[DATA FOR THIS TASK]
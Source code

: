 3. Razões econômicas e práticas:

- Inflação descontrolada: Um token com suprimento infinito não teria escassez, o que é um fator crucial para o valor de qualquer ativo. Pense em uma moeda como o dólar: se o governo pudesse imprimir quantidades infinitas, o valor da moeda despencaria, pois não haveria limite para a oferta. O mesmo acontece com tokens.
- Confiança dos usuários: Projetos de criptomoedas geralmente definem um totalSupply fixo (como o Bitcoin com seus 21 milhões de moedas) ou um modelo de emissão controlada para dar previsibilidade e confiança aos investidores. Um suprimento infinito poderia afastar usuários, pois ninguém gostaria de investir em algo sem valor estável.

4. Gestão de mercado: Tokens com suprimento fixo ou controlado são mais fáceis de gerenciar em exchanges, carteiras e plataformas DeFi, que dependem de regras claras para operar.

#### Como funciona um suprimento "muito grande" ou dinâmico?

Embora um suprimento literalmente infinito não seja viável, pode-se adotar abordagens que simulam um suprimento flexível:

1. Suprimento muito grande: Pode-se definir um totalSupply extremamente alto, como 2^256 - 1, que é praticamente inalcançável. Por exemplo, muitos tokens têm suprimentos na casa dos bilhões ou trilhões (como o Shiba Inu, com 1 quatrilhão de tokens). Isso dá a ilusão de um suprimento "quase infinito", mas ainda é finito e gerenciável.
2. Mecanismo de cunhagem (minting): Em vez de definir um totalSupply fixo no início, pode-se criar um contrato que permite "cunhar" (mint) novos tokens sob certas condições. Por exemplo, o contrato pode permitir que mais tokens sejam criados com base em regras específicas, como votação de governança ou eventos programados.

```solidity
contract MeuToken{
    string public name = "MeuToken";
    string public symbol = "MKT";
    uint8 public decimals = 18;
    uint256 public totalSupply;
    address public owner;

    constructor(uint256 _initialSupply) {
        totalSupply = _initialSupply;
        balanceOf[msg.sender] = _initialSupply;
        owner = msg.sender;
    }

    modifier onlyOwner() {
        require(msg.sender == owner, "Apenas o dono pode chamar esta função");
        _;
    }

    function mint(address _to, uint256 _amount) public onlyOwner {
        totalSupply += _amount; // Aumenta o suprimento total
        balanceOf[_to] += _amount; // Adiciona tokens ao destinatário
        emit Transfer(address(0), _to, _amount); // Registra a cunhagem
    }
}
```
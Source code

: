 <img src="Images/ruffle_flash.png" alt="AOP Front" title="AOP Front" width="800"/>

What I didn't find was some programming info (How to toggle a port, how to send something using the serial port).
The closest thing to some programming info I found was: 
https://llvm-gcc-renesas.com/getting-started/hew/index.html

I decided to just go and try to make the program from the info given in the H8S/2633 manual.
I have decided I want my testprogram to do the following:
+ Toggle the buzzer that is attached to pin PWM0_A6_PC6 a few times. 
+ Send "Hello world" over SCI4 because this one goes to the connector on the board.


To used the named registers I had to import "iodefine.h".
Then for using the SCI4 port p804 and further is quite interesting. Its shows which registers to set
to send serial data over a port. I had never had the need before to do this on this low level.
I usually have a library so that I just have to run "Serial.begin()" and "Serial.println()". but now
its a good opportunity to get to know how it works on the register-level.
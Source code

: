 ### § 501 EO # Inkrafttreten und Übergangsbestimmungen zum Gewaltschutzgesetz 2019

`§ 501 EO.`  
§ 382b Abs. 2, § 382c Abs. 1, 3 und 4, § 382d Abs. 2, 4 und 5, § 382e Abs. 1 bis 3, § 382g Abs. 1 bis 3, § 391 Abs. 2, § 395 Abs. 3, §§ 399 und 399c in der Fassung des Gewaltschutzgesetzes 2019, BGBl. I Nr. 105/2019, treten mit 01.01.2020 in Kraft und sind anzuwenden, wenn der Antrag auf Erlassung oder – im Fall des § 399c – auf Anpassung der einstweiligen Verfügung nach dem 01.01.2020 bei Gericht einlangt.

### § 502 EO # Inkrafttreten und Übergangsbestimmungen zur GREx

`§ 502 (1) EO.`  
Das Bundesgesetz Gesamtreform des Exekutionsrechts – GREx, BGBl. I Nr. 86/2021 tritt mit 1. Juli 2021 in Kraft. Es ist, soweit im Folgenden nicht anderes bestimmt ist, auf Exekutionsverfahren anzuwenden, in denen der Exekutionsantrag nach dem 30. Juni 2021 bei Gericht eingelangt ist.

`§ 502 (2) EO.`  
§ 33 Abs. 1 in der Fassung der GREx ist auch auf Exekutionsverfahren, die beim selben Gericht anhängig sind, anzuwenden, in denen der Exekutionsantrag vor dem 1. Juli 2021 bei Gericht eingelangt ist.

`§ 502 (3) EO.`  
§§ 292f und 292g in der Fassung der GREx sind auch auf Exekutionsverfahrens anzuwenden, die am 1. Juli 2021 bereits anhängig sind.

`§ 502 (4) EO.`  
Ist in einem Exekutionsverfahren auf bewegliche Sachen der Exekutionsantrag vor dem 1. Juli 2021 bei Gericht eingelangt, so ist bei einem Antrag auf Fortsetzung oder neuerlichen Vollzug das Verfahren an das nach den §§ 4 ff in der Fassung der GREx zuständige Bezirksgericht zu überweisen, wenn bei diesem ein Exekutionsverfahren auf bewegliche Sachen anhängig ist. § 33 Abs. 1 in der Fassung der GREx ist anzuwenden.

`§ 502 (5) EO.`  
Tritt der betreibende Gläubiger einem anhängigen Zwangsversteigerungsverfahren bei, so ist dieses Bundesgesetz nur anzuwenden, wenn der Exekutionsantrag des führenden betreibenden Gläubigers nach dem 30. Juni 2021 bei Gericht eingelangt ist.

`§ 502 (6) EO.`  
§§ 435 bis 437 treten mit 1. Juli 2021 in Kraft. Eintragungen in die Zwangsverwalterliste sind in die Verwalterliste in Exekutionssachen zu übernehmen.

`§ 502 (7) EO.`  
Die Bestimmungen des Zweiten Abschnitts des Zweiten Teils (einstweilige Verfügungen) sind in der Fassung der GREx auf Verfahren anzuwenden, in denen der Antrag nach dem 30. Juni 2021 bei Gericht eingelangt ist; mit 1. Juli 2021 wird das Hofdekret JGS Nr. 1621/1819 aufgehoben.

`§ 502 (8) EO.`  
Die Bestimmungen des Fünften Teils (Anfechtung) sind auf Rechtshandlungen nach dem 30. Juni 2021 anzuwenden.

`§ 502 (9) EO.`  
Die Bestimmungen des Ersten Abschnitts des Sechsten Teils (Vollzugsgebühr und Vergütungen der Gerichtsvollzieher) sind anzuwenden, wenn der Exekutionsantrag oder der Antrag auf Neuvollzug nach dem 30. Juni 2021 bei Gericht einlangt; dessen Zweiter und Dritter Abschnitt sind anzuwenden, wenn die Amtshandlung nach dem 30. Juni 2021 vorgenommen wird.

[REQUIRED WORK]
Your job is to give the listing again exactly as it was written.

[FINAL ANSWER]
Source code

: 3. Razões econômicas e práticas:

- Inflação descontrolada: Um token com suprimento infinito não teria escassez, o que é um fator crucial para o valor de qualquer ativo. Pense em uma moeda como o dólar: se o governo pudesse imprimir quantidades infinitas, o valor da moeda despencaria, pois não haveria limite para a oferta. O mesmo acontece com tokens.
- Confiança dos usuários: Projetos de criptomoedas geralmente definem um totalSupply fixo (como o Bitcoin com seus 21 milhões de moedas) ou um modelo de emissão controlada para dar previsibilidade e confiança aos investidores. Um suprimento infinito poderia afastar usuários, pois ninguém gostaria de investir em algo sem valor estável.

4. Gestão de mercado: Tokens com suprimento fixo ou controlado são mais fáceis de gerenciar em exchanges, carteiras e plataformas DeFi, que dependem de regras claras para operar.

#### Como funciona um suprimento "muito grande" ou dinâmico?

Embora um suprimento literalmente infinito não seja viável, pode-se adotar abordagens que simulam um suprimento flexível:

1. Suprimento muito grande: Pode-se definir um totalSupply extremamente alto, como 2^256 - 1, que é praticamente inalcançável. Por exemplo, muitos tokens têm suprimentos na casa dos bilhões ou trilhões (como o Shiba Inu, com 1 quatrilhão de tokens). Isso dá a ilusão de um suprimento "quase infinito", mas ainda é finito e gerenciável.
2. Mecanismo de cunhagem (minting): Em vez de definir um totalSupply fixo no início, pode-se criar um contrato que permite "cunhar" (mint) novos tokens sob certas condições. Por exemplo, o contrato pode permitir que mais tokens sejam criados com base em regras específicas, como votação de governança ou eventos programados.

```solidity
contract MeuToken{
    string public name = "MeuToken";
    string public symbol = "MKT";
    uint8 public decimals = 18;
    uint256 public totalSupply;
    address public owner;

    constructor(uint256 _initialSupply) {
        totalSupply = _initialSupply;
        balanceOf[msg.sender] = _initialSupply;
        owner = msg.sender;
    }

    modifier onlyOwner() {
        require(msg.sender == owner, "Apenas o dono pode chamar esta função");
        _;
    }

    function mint(address _to, uint256 _amount) public onlyOwner {
        totalSupply += _amount; // Aumenta o suprimento total
        balanceOf[_to] += _amount; // Adiciona tokens ao destinatário
        emit Transfer(address(0), _to, _amount); // Registra a cunhagem
    }
}
```
Source code

: <img src="Images/ruffle_flash.png" alt="AOP Front" title="AOP Front" width="800"/>

What I didn't find was some programming info (How to toggle a port, how to send something using the serial port).
The closest thing to some programming info I found was: 
https://llvm-gcc-renesas.com/getting-started/hew/index.html

I decided to just go and try to make the program from the info given in the H8S/2633 manual.
I have decided I want my testprogram to do the following:
+ Toggle the buzzer that is attached to pin PWM0_A6_PC6 a few times. 
+ Send "Hello world" over SCI4 because this one goes to the connector on the board.


To used the named registers I had to import "iodefine.h".
Then for using the SCI4 port p804 and further is quite interesting. Its shows which registers to set
to send serial data over a port. I had never had the need before to do this on this low level.
I usually have a library so that I just have to run "Serial.begin()" and "Serial.println()". but now
its a good opportunity to get to know how it works on the register-level.
Source code

: ### § 501 EO # Inkrafttreten und Übergangsbestimmungen zum Gewaltschutzgesetz 2019

`§ 501 EO.`  
§ 382b Abs. 2, § 382c Abs. 1, 3 und 4, § 382d Abs. 2, 4 und 5, § 382e Abs. 1 bis 3, § 382g Abs. 1 bis 3, § 391 Abs. 2, § 395 Abs. 3, §§ 399 und 399c in der Fassung des Gewaltschutzgesetzes 2019, BGBl. I Nr. 105/2019, treten mit 01.01.2020 in Kraft und sind anzuwenden, wenn der Antrag auf Erlassung oder – im Fall des § 399c – auf Anpassung der einstweiligen Verfügung nach dem 01.01.2020 bei Gericht einlangt.

### § 502 EO # Inkrafttreten und Übergangsbestimmungen zur GREx

`§ 502 (1) EO.`  
Das Bundesgesetz Gesamtreform des Exekutionsrechts – GREx, BGBl. I Nr. 86/2021 tritt mit 1. Juli 2021 in Kraft. Es ist, soweit im Folgenden nicht anderes bestimmt ist, auf Exekutionsverfahren anzuwenden, in denen der Exekutionsantrag nach dem 30. Juni 2021 bei Gericht eingelangt ist.

`§ 502 (2) EO.`  
§ 33 Abs. 1 in der Fassung der GREx ist auch auf Exekutionsverfahren, die beim selben Gericht anhängig sind, anzuwenden, in denen der Exekutionsantrag vor dem 1. Juli 2021 bei Gericht eingelangt ist.

`§ 502 (3) EO.`  
§§ 292f und 292g in der Fassung der GREx sind auch auf Exekutionsverfahrens anzuwenden, die am 1. Juli 2021 bereits anhängig sind.

`§ 502 (4) EO.`  
Ist in einem Exekutionsverfahren auf bewegliche Sachen der Exekutionsantrag vor dem 1. Juli 2021 bei Gericht eingelangt, so ist bei einem Antrag auf Fortsetzung oder neuerlichen Vollzug das Verfahren an das nach den §§ 4 ff in der Fassung der GREx zuständige Bezirksgericht zu überweisen, wenn bei diesem ein Exekutionsverfahren auf bewegliche Sachen anhängig ist. § 33 Abs. 1 in der Fassung der GREx ist anzuwenden.

`§ 502 (5) EO.`  
Tritt der betreibende Gläubiger einem anhängigen Zwangsversteigerungsverfahren bei, so ist dieses Bundesgesetz nur anzuwenden, wenn der Exekutionsantrag des führenden betreibenden Gläubigers nach dem 30. Juni 2021 bei Gericht eingelangt ist.

`§ 502 (6) EO.`  
§§ 435 bis 437 treten mit 1. Juli 2021 in Kraft. Eintragungen in die Zwangsverwalterliste sind in die Verwalterliste in Exekutionssachen zu übernehmen.

`§ 502 (7) EO.`  
Die Bestimmungen des Zweiten Abschnitts des Zweiten Teils (einstweilige Verfügungen) sind in der Fassung der GREx auf Verfahren anzuwenden, in denen der Antrag nach dem 30. Juni 2021 bei Gericht eingelangt ist; mit 1. Juli 2021 wird das Hofdekret JGS Nr. 1621/1819 aufgehoben.

`§ 502 (8) EO.`  
Die Bestimmungen des Fünften Teils (Anfechtung) sind auf Rechtshandlungen nach dem 30. Juni 2021 anzuwenden.

`§ 502 (9) EO.`  
Die Bestimmungen des Ersten Abschnitts des Sechsten Teils (Vollzugsgebühr und Vergütungen der Gerichtsvollzieher) sind anzuwenden, wenn der Exekutionsantrag oder der Antrag auf Neuvollzug nach dem 30. Juni 2021 bei Gericht einlangt; dessen Zweiter und Dritter Abschnitt sind anzuwenden, wenn die Amtshandlung nach dem 30. Juni 2021 vorgenommen wird.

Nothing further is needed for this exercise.